▼

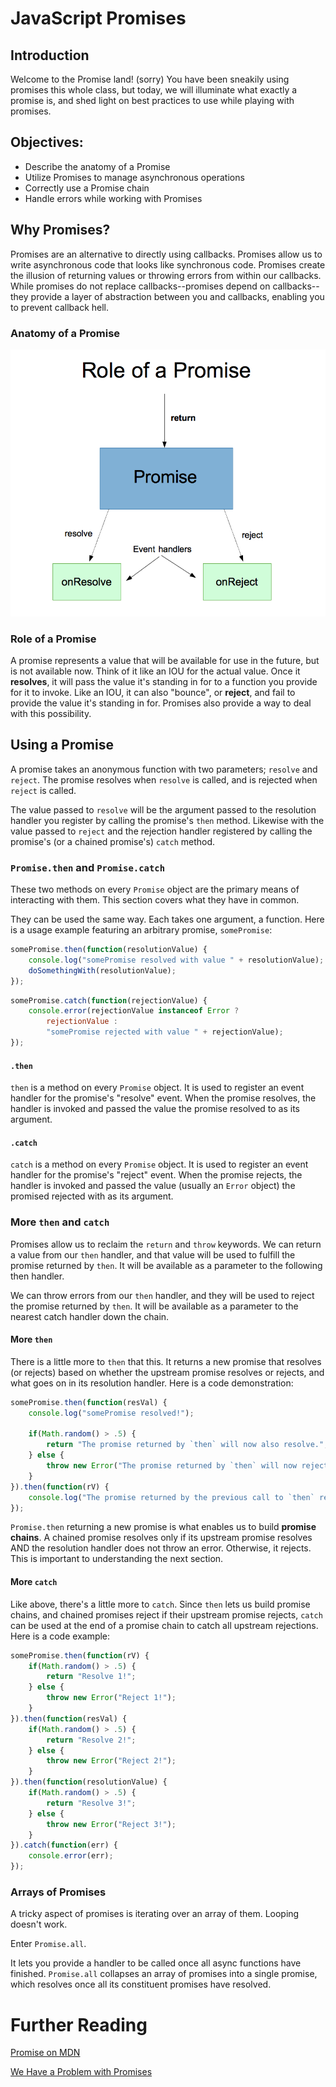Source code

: # JavaScript Promises

## Introduction

Welcome to the Promise land! (sorry) You have been sneakily using promises this whole class, but today, we will illuminate what exactly a promise is, and shed light on best practices to use while playing with promises.

## Objectives:

* Describe the anatomy of a Promise
* Utilize Promises to manage asynchronous operations
* Correctly use a Promise chain
* Handle errors while working with Promises

## Why Promises?

Promises are an alternative to directly using callbacks. Promises allow us to write asynchronous code that looks like synchronous code. Promises create the illusion of returning values or throwing errors from within our callbacks. While promises do not replace callbacks--promises depend on callbacks--they provide a layer of abstraction between you and callbacks, enabling you to prevent callback hell.

### Anatomy of a Promise

![alt text](diagram1.png "Anatomy of a Promise")

### Role of a Promise

A promise represents a value that will be available for use in the future, 
but is not available now. Think of it like an IOU for the actual value. Once
it **resolves**, it will pass the value it's standing in for to a function you
provide for it to invoke. Like an IOU, it can also "bounce", or **reject**, and 
fail to provide the value it's standing in for. Promises also provide a way to 
deal with this possibility.

## Using a Promise

A promise takes an anonymous function with two parameters; `resolve` and `reject`.
The promise resolves when `resolve` is called, and is rejected when `reject` is 
called.

The value passed to `resolve` will be the argument passed to the resolution 
handler you register by calling the promise's `then` method. Likewise with the 
value passed to `reject` and the rejection handler registered by calling 
the promise's (or a chained promise's) `catch` method.

### `Promise.then` and `Promise.catch`

These two methods on every `Promise` object are the primary means of interacting
with them. This section covers what they have in common.

They can be used the same way. Each takes one argument, a function. Here is a
usage example featuring an arbitrary promise, `somePromise`:

```js
somePromise.then(function(resolutionValue) {
    console.log("somePromise resolved with value " + resolutionValue);
    doSomethingWith(resolutionValue);
});
```
```js
somePromise.catch(function(rejectionValue) {
    console.error(rejectionValue instanceof Error ?
        rejectionValue :
        "somePromise rejected with value " + rejectionValue);
});
```

#### `.then`

`then` is a method on every `Promise` object. It is used to register an event
handler for the promise's "resolve" event. When the promise resolves, the handler
is invoked and passed the value the promise resolved to as its argument.

#### `.catch`

`catch` is a method on every `Promise` object. It is used to register an event
handler for the promise's "reject" event. When the promise rejects, the handler
is invoked and passed the value (usually an `Error` object) the promised rejected
with as its argument.

### More `then` and `catch`

Promises allow us to reclaim the `return` and `throw` keywords. We can return a value from our `then` handler, and that value will be used to fulfill the promise returned by `then`. It will be available as a parameter to the following then handler.

We can throw errors from our `then` handler, and they will be used to reject the promise returned by `then`. It will be available as a parameter to the nearest catch handler down the chain.

#### More `then`

There is a little more to `then` that this. It returns a new promise that resolves
(or rejects) based on whether the upstream promise resolves or rejects, and what
goes on in its resolution handler. Here is a code demonstration:

```js
somePromise.then(function(resVal) {
    console.log("somePromise resolved!");

    if(Math.random() > .5) {
        return "The promise returned by `then` will now also resolve.";
    } else {
        throw new Error("The promise returned by `then` will now reject!");
    }
}).then(function(rV) {
    console.log("The promise returned by the previous call to `then` resolved!");
});
```

`Promise.then` returning a new promise is what enables us to build 
**promise chains**. A chained promise resolves only if its upstream promise
resolves AND the resolution handler does not throw an error. Otherwise, it
rejects. This is important to understanding the next section.

#### More `catch`

Like above, there's a little more to `catch`. Since `then` lets us build promise 
chains, and chained promises reject if their upstream promise rejects, `catch`
can be used at the end of a promise chain to catch all upstream rejections. Here 
is a code example:

```js
somePromise.then(function(rV) {
    if(Math.random() > .5) {
        return "Resolve 1!";
    } else {
        throw new Error("Reject 1!");
    }
}).then(function(resVal) {
    if(Math.random() > .5) {
        return "Resolve 2!";
    } else {
        throw new Error("Reject 2!");
    }
}).then(function(resolutionValue) {
    if(Math.random() > .5) {
        return "Resolve 3!";
    } else {
        throw new Error("Reject 3!");
    }
}).catch(function(err) {
    console.error(err);
});
```

### Arrays of Promises

A tricky aspect of promises is iterating over an array of them. Looping doesn't work.

Enter `Promise.all`.

It lets you provide a handler to be called once all async functions have finished. `Promise.all` collapses an array of promises into a single promise, which resolves once all its constituent promises have resolved.

# Further Reading

[Promise on MDN](https://developer.mozilla.org/en-US/docs/Web/JavaScript/Reference/Global_Objects/Promise)

[We Have a Problem with Promises](http://pouchdb.com/2015/05/18/we-have-a-problem-with-promises.html)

▲

[Exercise brief] Leave out the pictures and output the rest of the material exactly as written.

[Reply]
Source code

: # JavaScript Promises

## Introduction

Welcome to the Promise land! (sorry) You have been sneakily using promises this whole class, but today, we will illuminate what exactly a promise is, and shed light on best practices to use while playing with promises.

## Objectives:

* Describe the anatomy of a Promise
* Utilize Promises to manage asynchronous operations
* Correctly use a Promise chain
* Handle errors while working with Promises

## Why Promises?

Promises are an alternative to directly using callbacks. Promises allow us to write asynchronous code that looks like synchronous code. Promises create the illusion of returning values or throwing errors from within our callbacks. While promises do not replace callbacks--promises depend on callbacks--they provide a layer of abstraction between you and callbacks, enabling you to prevent callback hell.

### Anatomy of a Promise

![alt text](diagram1.png "Anatomy of a Promise")

### Role of a Promise

A promise represents a value that will be available for use in the future, 
but is not available now. Think of it like an IOU for the actual value. Once
it **resolves**, it will pass the value it's standing in for to a function you
provide for it to invoke. Like an IOU, it can also "bounce", or **reject**, and 
fail to provide the value it's standing in for. Promises also provide a way to 
deal with this possibility.

## Using a Promise

A promise takes an anonymous function with two parameters; `resolve` and `reject`.
The promise resolves when `resolve` is called, and is rejected when `reject` is 
called.

The value passed to `resolve` will be the argument passed to the resolution 
handler you register by calling the promise's `then` method. Likewise with the 
value passed to `reject` and the rejection handler registered by calling 
the promise's (or a chained promise's) `catch` method.

### `Promise.then` and `Promise.catch`

These two methods on every `Promise` object are the primary means of interacting
with them. This section covers what they have in common.

They can be used the same way. Each takes one argument, a function. Here is a
usage example featuring an arbitrary promise, `somePromise`:

```js
somePromise.then(function(resolutionValue) {
    console.log("somePromise resolved with value " + resolutionValue);
    doSomethingWith(resolutionValue);
});
```
```js
somePromise.catch(function(rejectionValue) {
    console.error(rejectionValue instanceof Error ?
        rejectionValue :
        "somePromise rejected with value " + rejectionValue);
});
```

#### `.then`

`then` is a method on every `Promise` object. It is used to register an event
handler for the promise's "resolve" event. When the promise resolves, the handler
is invoked and passed the value the promise resolved to as its argument.

#### `.catch`

`catch` is a method on every `Promise` object. It is used to register an event
handler for the promise's "reject" event. When the promise rejects, the handler
is invoked and passed the value (usually an `Error` object) the promised rejected
with as its argument.

### More `then` and `catch`

Promises allow us to reclaim the `return` and `throw` keywords. We can return a value from our `then` handler, and that value will be used to fulfill the promise returned by `then`. It will be available as a parameter to the following then handler.

We can throw errors from our `then` handler, and they will be used to reject the promise returned by `then`. It will be available as a parameter to the nearest catch handler down the chain.

#### More `then`

There is a little more to `then` that this. It returns a new promise that resolves
(or rejects) based on whether the upstream promise resolves or rejects, and what
goes on in its resolution handler. Here is a code demonstration:

```js
somePromise.then(function(resVal) {
    console.log("somePromise resolved!");

    if(Math.random() > .5) {
        return "The promise returned by `then` will now also resolve.";
    } else {
        throw new Error("The promise returned by `then` will now reject!");
    }
}).then(function(rV) {
    console.log("The promise returned by the previous call to `then` resolved!");
});
```

`Promise.then` returning a new promise is what enables us to build 
**promise chains**. A chained promise resolves only if its upstream promise
resolves AND the resolution handler does not throw an error. Otherwise, it
rejects. This is important to understanding the next section.

#### More `catch`

Like above, there's a little more to `catch`. Since `then` lets us build promise 
chains, and chained promises reject if their upstream promise rejects, `catch`
can be used at the end of a promise chain to catch all upstream rejections. Here 
is a code example:

```js
somePromise.then(function(rV) {
    if(Math.random() > .5) {
        return "Resolve 1!";
    } else {
        throw new Error("Reject 1!");
    }
}).then(function(resVal) {
    if(Math.random() > .5) {
        return "Resolve 2!";
    } else {
        throw new Error("Reject 2!");
    }
}).then(function(resolutionValue) {
    if(Math.random() > .5) {
        return "Resolve 3!";
    } else {
        throw new Error("Reject 3!");
    }
}).catch(function(err) {
    console.error(err);
});
```

### Arrays of Promises

A tricky aspect of promises is iterating over an array of them. Looping doesn't work.

Enter `Promise.all`.

It lets you provide a handler to be called once all async functions have finished. `Promise.all` collapses an array of promises into a single promise, which resolves once all its constituent promises have resolved.

# Further Reading

[Promise on MDN](https://developer.mozilla.org/en-US/docs/Web/JavaScript/Reference/Global_Objects/Promise)

[We Have a Problem with Promises](http://pouchdb.com/2015/05/18/we-have-a-problem-with-promises.html)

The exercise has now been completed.